Note: warmup_ratio is the ratio of warmup iterations to the total training iterations, and the real warmup iterations will be calculated by wramup_ratio * train_iter automatically.

Example: If you need to train 300 epochs with 5 warmup epochs, you can update the config as follows:

# config.py
train.train_epoch = 300
train.warmup_ratio = 5 / 300

If you need to train 1000 iters with 200 warmup iters, you can set the training config like this:

# config.py
train.train_iter = 1000
train.warmup_ratio = 200 / 1000

optim¶

This is the config for optimizer. You can see the default configuration in configs/common/optim.py.

We utilize the function get_default_optimizer_params in LiBai. It needs the nn.Module as the argument and returns the parameter groups.

With LazyConfig, we can set the other arguments in advance and pass the model argument later. You can see more detail in API docs of libai optim.

# optim.py:
import oneflow as flow
from libai.config import LazyCall
from libai.optim import get_default_optimizer_params

optim = LazyCall(flow.optim.AdamW)(
    params=LazyCall(get_default_optimizer_params)(
        # params.model is meant to be set to the model object,
        # before instantiating the optimizer.
        clip_grad_max_norm=1.0,
        clip_grad_norm_type=2.0,
        weight_decay_norm=0.0,
        weight_decay_bias=0.0,
    ),
    lr=1e-4,
    weight_decay=0.01,
    betas=(0.9, 0.999),
    eps=1e-8,
    do_bias_correction=True,
)

# my_config.py:
import oneflow as flow
optim._target_ = flow.optim.SGD

# Remove the incompatible arguments in optim
del optim.do_bias_correction

# Set the need arguments
optim.momentum = 0.9

dataloader¶

This is the config for dataset/dataloader. It is the component that provides data to model. A dataloader usually takes raw information and process them into a format needed by the model.

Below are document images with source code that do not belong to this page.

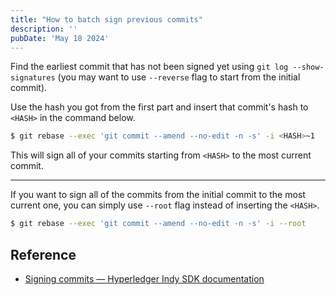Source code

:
```yaml
---
title: "How to batch sign previous commits"
description: ''
pubDate: 'May 18 2024'
---
```


Find the earliest commit that has not been signed yet using `git log --show-signatures` (you may want to use `--reverse` flag to start from the initial commit).

Use the hash you got from the first part and insert that commit's hash to `<HASH>` in the command below.

```sh
$ git rebase --exec 'git commit --amend --no-edit -n -s' -i <HASH>~1
```

This will sign all of your commits starting from `<HASH>` to the most current commit.

---

If you want to sign all of the commits from the initial commit to the most current one, you can simply use `--root` flag instead of inserting the `<HASH>`.

```sh
$ git rebase --exec 'git commit --amend --no-edit -n -s' -i --root
```


## Reference
- [Signing commits — Hyperledger Indy SDK documentation](https://hyperledger-indy.readthedocs.io/projects/sdk/en/latest/docs/contributors/signing-commits.html#:~:text=If%20you%20need%20to%20re%2Dsign%20a%20bunch%20of%20previous,s'%20%2Di%20HASH%60)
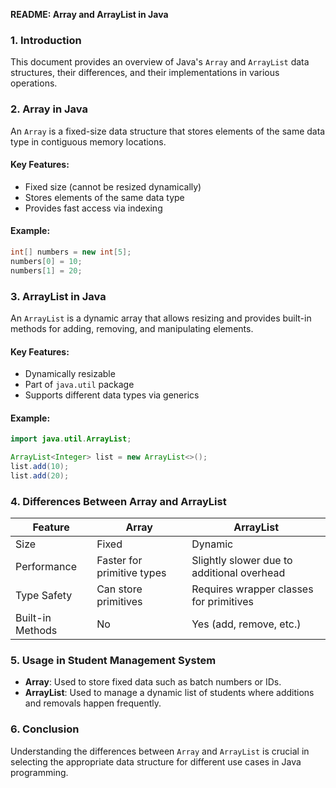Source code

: **README: Array and ArrayList in Java**

### 1. Introduction
This document provides an overview of Java's `Array` and `ArrayList` data structures, their differences, and their implementations in various operations.

### 2. Array in Java
An `Array` is a fixed-size data structure that stores elements of the same data type in contiguous memory locations.

#### **Key Features:**
- Fixed size (cannot be resized dynamically)
- Stores elements of the same data type
- Provides fast access via indexing

#### **Example:**
```java
int[] numbers = new int[5];
numbers[0] = 10;
numbers[1] = 20;
```

### 3. ArrayList in Java
An `ArrayList` is a dynamic array that allows resizing and provides built-in methods for adding, removing, and manipulating elements.

#### **Key Features:**
- Dynamically resizable
- Part of `java.util` package
- Supports different data types via generics

#### **Example:**
```java
import java.util.ArrayList;

ArrayList<Integer> list = new ArrayList<>();
list.add(10);
list.add(20);
```

### 4. Differences Between Array and ArrayList
| Feature      | Array | ArrayList |
|-------------|------|-----------|
| Size        | Fixed | Dynamic   |
| Performance | Faster for primitive types | Slightly slower due to additional overhead |
| Type Safety | Can store primitives | Requires wrapper classes for primitives |
| Built-in Methods | No | Yes (add, remove, etc.) |

### 5. Usage in Student Management System
- **Array**: Used to store fixed data such as batch numbers or IDs.
- **ArrayList**: Used to manage a dynamic list of students where additions and removals happen frequently.

### 6. Conclusion
Understanding the differences between `Array` and `ArrayList` is crucial in selecting the appropriate data structure for different use cases in Java programming.
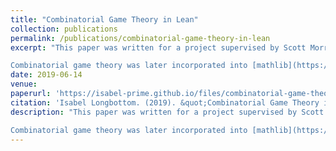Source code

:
 ```yaml
---
title: "Combinatorial Game Theory in Lean"
collection: publications
permalink: /publications/combinatorial-game-theory-in-lean
excerpt: "This paper was written for a project supervised by Scott Morrison, in which we attempted to formalise the basic definitions of combinatorial games using the interactive theorem proving language Lean. While this theory is mostly elementary, it interacted in surprising ways with Lean's inductive type system. 

Combinatorial game theory was later incorporated into [mathlib](https://github.com/leanprover-community/mathlib), in part based on the work done in this project."
date: 2019-06-14
venue:
paperurl: 'https://isabel-prime.github.io/files/combinatorial-game-theory-in-lean.pdf'
citation: 'Isabel Longbottom. (2019). &quot;Combinatorial Game Theory in Lean.&quot;.'
description: "This paper was written for a project supervised by Scott Morrison, in which we attempted to formalise the basic definitions of combinatorial games using the interactive theorem proving language Lean. While this theory is mostly elementary, it interacted in surprising ways with Lean's inductive type system. 

Combinatorial game theory was later incorporated into [mathlib](https://github.com/leanprover-community/mathlib), in part based on the work done in this project."
---
```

You can see some example datasets in configs/common/data/, such as cifar100, imagenet, bert_dataset and so on. You can also define your customized dataset config as you like.

Here we use bert_dataset.py as example:

# bert_dataset.py:
from libai.config import LazyCall
from omegaconf import OmegaConf
from libai.data import build_nlp_test_loader, build_nlp_train_val_test_loader
from libai.data.datasets import BertDataset
from libai.data.data_utils import get_indexed_dataset

dataloader = OmegaConf.create()

dataloader.train = LazyCall(build_nlp_train_val_test_loader)(
    dataset=[
        LazyCall(BertDataset)(
            data_prefix="/your/data_prefix/path",
            indexed_dataset=LazyCall(get_indexed_dataset)(
                data_prefix="/your/data_prefix/path",
                data_impl="mmap",
                skip_warmup=False,
            ),
            max_seq_length=512,
            mask_lm_prob=0.15,
            short_seq_prob=0.1,
        ),
    ],
    splits=[[949.0, 50.0, 1.0]],
    weights=[1.0],
    num_workers=4,
)

# my_config.py:
dataloader.train.dataset[0].max_seq_length = 256
dataloader.train.num_workers = 2

LiBai provides two functions build_nlp_train_val_test_loader and build_image_train_loader that create a default train data loader from a given config. It takes the list of dataset_class(e.g., BertDataset) and combines them using flow.utils.data.dataset.ConcatDataset.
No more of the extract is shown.